As Edge devices proliferate and the needs of the AppSRE and admin teams grow to accommodate these devices, new challenges arise with gaining visibility into the health of these environments. As the scale grows, so does the complexity of the job to administer and view holistically from data center to the edge.

First, let's start with a bit of table-setting

With Red Hat Advanced Cluster Management for Kubernetes (RHACM) version 2.4 and later, Red Hat provides centralized observability of the fleet, which is primarily focused on displaying cluster health metrics that can readily describe control plane health, cluster optimization, and cluster utilization. For example, admins can see API latency across the fleet and compare clusters for CPU/memory under utilization.

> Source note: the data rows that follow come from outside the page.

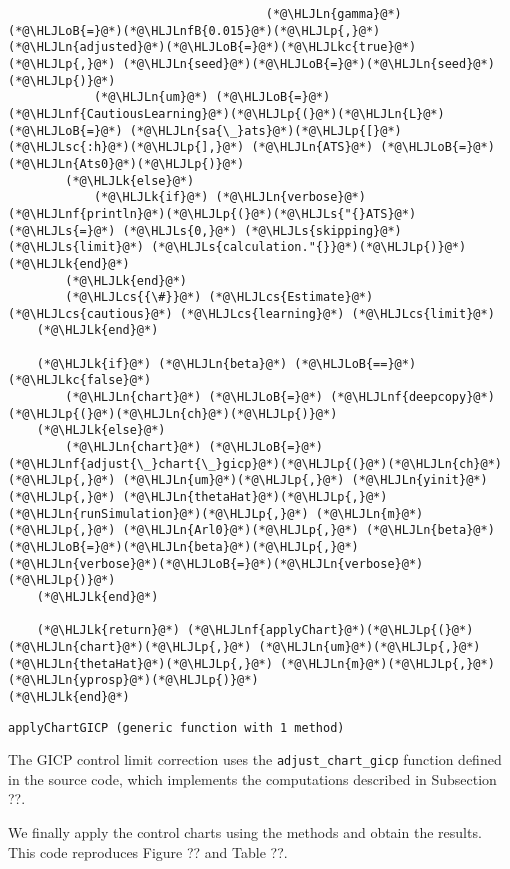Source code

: \documentclass[12pt,a4paper]{article}
\newcommand{\HLJLk}[1]{\textcolor[RGB]{148,91,176}{\textbf{#1}}}
\newcommand{\HLJLkc}[1]{\textcolor[RGB]{59,151,46}{\textit{#1}}}
\newcommand{\HLJLn}[1]{#1}
\newcommand{\HLJLnf}[1]{\textcolor[RGB]{66,102,213}{#1}}
\newcommand{\HLJLs}[1]{\textcolor[RGB]{201,61,57}{#1}}
\newcommand{\HLJLsc}[1]{\textcolor[RGB]{201,61,57}{#1}}
\newcommand{\HLJLnfB}[1]{\textcolor[RGB]{59,151,46}{#1}}
\newcommand{\HLJLoB}[1]{\textcolor[RGB]{102,102,102}{\textbf{#1}}}
\newcommand{\HLJLp}[1]{#1}
\newcommand{\HLJLcs}[1]{\textcolor[RGB]{153,153,119}{\textit{#1}}}
\begin{document}
\begin{lstlisting}
                                    (*@\HLJLn{gamma}@*)(*@\HLJLoB{=}@*)(*@\HLJLnfB{0.015}@*)(*@\HLJLp{,}@*) (*@\HLJLn{adjusted}@*)(*@\HLJLoB{=}@*)(*@\HLJLkc{true}@*)(*@\HLJLp{,}@*) (*@\HLJLn{seed}@*)(*@\HLJLoB{=}@*)(*@\HLJLn{seed}@*)(*@\HLJLp{)}@*)
            (*@\HLJLn{um}@*) (*@\HLJLoB{=}@*) (*@\HLJLnf{CautiousLearning}@*)(*@\HLJLp{(}@*)(*@\HLJLn{L}@*) (*@\HLJLoB{=}@*) (*@\HLJLn{sa{\_}ats}@*)(*@\HLJLp{[}@*)(*@\HLJLsc{:h}@*)(*@\HLJLp{],}@*) (*@\HLJLn{ATS}@*) (*@\HLJLoB{=}@*) (*@\HLJLn{Ats0}@*)(*@\HLJLp{)}@*)
        (*@\HLJLk{else}@*)
            (*@\HLJLk{if}@*) (*@\HLJLn{verbose}@*) (*@\HLJLnf{println}@*)(*@\HLJLp{(}@*)(*@\HLJLs{"{}ATS}@*) (*@\HLJLs{=}@*) (*@\HLJLs{0,}@*) (*@\HLJLs{skipping}@*) (*@\HLJLs{limit}@*) (*@\HLJLs{calculation."{}}@*)(*@\HLJLp{)}@*) (*@\HLJLk{end}@*)
        (*@\HLJLk{end}@*)
        (*@\HLJLcs{{\#}}@*) (*@\HLJLcs{Estimate}@*) (*@\HLJLcs{cautious}@*) (*@\HLJLcs{learning}@*) (*@\HLJLcs{limit}@*)
    (*@\HLJLk{end}@*)

    (*@\HLJLk{if}@*) (*@\HLJLn{beta}@*) (*@\HLJLoB{==}@*) (*@\HLJLkc{false}@*)
        (*@\HLJLn{chart}@*) (*@\HLJLoB{=}@*) (*@\HLJLnf{deepcopy}@*)(*@\HLJLp{(}@*)(*@\HLJLn{ch}@*)(*@\HLJLp{)}@*)
    (*@\HLJLk{else}@*)
        (*@\HLJLn{chart}@*) (*@\HLJLoB{=}@*) (*@\HLJLnf{adjust{\_}chart{\_}gicp}@*)(*@\HLJLp{(}@*)(*@\HLJLn{ch}@*)(*@\HLJLp{,}@*) (*@\HLJLn{um}@*)(*@\HLJLp{,}@*) (*@\HLJLn{yinit}@*)(*@\HLJLp{,}@*) (*@\HLJLn{thetaHat}@*)(*@\HLJLp{,}@*) (*@\HLJLn{runSimulation}@*)(*@\HLJLp{,}@*) (*@\HLJLn{m}@*)(*@\HLJLp{,}@*) (*@\HLJLn{Arl0}@*)(*@\HLJLp{,}@*) (*@\HLJLn{beta}@*)(*@\HLJLoB{=}@*)(*@\HLJLn{beta}@*)(*@\HLJLp{,}@*) (*@\HLJLn{verbose}@*)(*@\HLJLoB{=}@*)(*@\HLJLn{verbose}@*)(*@\HLJLp{)}@*)
    (*@\HLJLk{end}@*)

    (*@\HLJLk{return}@*) (*@\HLJLnf{applyChart}@*)(*@\HLJLp{(}@*)(*@\HLJLn{chart}@*)(*@\HLJLp{,}@*) (*@\HLJLn{um}@*)(*@\HLJLp{,}@*) (*@\HLJLn{thetaHat}@*)(*@\HLJLp{,}@*) (*@\HLJLn{m}@*)(*@\HLJLp{,}@*) (*@\HLJLn{yprosp}@*)(*@\HLJLp{)}@*)
(*@\HLJLk{end}@*)
\end{lstlisting}

\begin{lstlisting}
applyChartGICP (generic function with 1 method)
\end{lstlisting}


The GICP control limit correction uses the \texttt{adjust\_chart\_gicp} function defined in the source code, which implements the computations described in Subsection ??.

We finally apply the control charts using the methods and obtain the results.  This code reproduces Figure ?? and Table ??.
\end{document}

In addition, alerts are configured for centralized management, ensuring that responders are engaged directly in the tools they are expecting, such as Slack and PagerDuty. Specific alert rules can be put in place to ensure only critical alerts fire into appropriate channels.

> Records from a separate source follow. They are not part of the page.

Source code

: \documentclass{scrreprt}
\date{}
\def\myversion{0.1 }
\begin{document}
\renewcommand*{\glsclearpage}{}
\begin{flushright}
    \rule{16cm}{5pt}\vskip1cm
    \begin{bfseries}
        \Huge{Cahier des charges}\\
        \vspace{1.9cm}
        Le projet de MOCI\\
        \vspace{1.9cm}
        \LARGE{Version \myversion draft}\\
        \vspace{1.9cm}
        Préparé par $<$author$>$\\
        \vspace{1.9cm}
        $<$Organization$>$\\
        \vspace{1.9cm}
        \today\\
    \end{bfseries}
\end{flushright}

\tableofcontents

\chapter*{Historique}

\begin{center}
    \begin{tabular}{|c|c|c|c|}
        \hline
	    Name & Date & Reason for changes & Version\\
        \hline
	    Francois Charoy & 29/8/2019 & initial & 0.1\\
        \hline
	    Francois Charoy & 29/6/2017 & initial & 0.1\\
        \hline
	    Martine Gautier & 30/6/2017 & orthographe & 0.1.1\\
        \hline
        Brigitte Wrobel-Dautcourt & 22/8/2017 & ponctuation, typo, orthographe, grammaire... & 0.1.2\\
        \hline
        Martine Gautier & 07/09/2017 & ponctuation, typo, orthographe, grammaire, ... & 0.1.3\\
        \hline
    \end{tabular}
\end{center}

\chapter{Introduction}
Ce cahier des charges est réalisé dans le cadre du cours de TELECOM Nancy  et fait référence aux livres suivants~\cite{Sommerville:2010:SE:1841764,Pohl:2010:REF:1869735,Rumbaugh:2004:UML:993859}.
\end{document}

These capabilities provide the starting point for your Observability experience in RHACM, and while the starting point is robust and feature-full, many customers have asked for the ability to build their own dashboards (we provided), customize the allowList for cluster metrics (we provided), and expose Service Level Objective (we provided). We would be remiss to mention that the capabilities also extend to OpenShift 3.11 and OCP 4.x, along with Amazon EKS, Google Cloud GKE, Microsoft Azure AKS and IBM Cloud IKS.

We didn't want to stop there

Customers are moving workloads closer to their users, and taking advantage of edge computing to enrich their customers' experiences, and drive higher satisfaction. Our customers also started to narrow in on a specific use case that involved the need to monitor a single node OpenShift (SNO) cluster that was driving a highly specialized container workload, and desired to do all of that with one single monitoring instance. See Meet single node OpenShift for more information.

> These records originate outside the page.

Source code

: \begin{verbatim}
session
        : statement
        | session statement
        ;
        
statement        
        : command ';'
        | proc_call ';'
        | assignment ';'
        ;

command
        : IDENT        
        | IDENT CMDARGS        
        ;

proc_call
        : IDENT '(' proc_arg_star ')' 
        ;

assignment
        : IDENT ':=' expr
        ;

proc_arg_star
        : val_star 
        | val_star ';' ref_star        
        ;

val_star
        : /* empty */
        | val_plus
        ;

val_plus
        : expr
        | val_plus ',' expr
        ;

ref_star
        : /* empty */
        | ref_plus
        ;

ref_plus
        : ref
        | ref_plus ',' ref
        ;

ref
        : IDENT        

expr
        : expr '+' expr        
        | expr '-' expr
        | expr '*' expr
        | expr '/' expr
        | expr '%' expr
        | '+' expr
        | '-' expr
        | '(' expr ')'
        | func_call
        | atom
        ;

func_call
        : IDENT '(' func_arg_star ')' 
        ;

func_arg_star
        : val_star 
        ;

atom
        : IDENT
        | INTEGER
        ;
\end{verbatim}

Edge devices are generally resource constrained and do not have the same access to elastic compute and memory resources that might be available, for example, in the public or private cloud model. With that in mind, customers do not want to sacrifice any additional compute and memory towards the infrastructure operators running within the cluster. We now offer the ability to surface both the platform and user workload metrics with one monitoring stack.

Taking note of this requirement, RHACM and OpenShift Monitoring worked together to ensure our customers have the ability to monitor their workload on single node OpenShift by leveraging the on-cluster Prometheus, and a ServiceMonitor to push the necessary workload metrics through the platform. Admins and developers can take advantage of the custom allow list to centrally collect this metric at the hub, leverage PromQL to explore the metric, and even make use of a sandbox Grafana environment to build custom visualizations.

But wait, there's more!

Starting with the release of RHACM 2.5, the following features were introduced to further enrich the edge observability experience:

  • Dynamic metrics for SNO clusters: Dynamic metrics collection supports automatic metric collection based on certain conditions. By default, a SNO cluster does not collect pod and container resource metrics. Once a SNO cluster reaches a specific level of resource consumption, the defined granular metrics are collected dynamically. When the cluster resource consumption is consistently less than the threshold for a period of time, granular metric collection stops.

  • Export metrics to external endpoints: Export monitoring metrics into existing corporate monitoring tools. By exporting Kubernetes cluster metrics from RHACM into streaming platforms like Kafka, and combining them with other system metrics such as event management logs, audit logs, and SNMP logs, customers get a complete picture for security and troubleshooting applications.

  • Arm (ARM, aarch64, Advanced RISC Machines) support: Did we mention you can do it all for Arm64 managed clusters, too? Even the hub is capable of running on Arm, further enabling the management reach into lower power and lower cost consumption models.

What's next?

As we continue to iterate on these features and fine tune the capacity and scale aspects, expect us to deliver enriched capabilities that help admins and developers to establish "right sized" requests and limits for their applications, further ensuring that edge workloads only use what they need in these ever more constrained environments. Monitoring for Hosted Control Planes (HyperShift) and additional deliverables in User Workload Monitoring will help you and your teams successfully observe and manage the platforms, and applications, in your growing estate of clusters.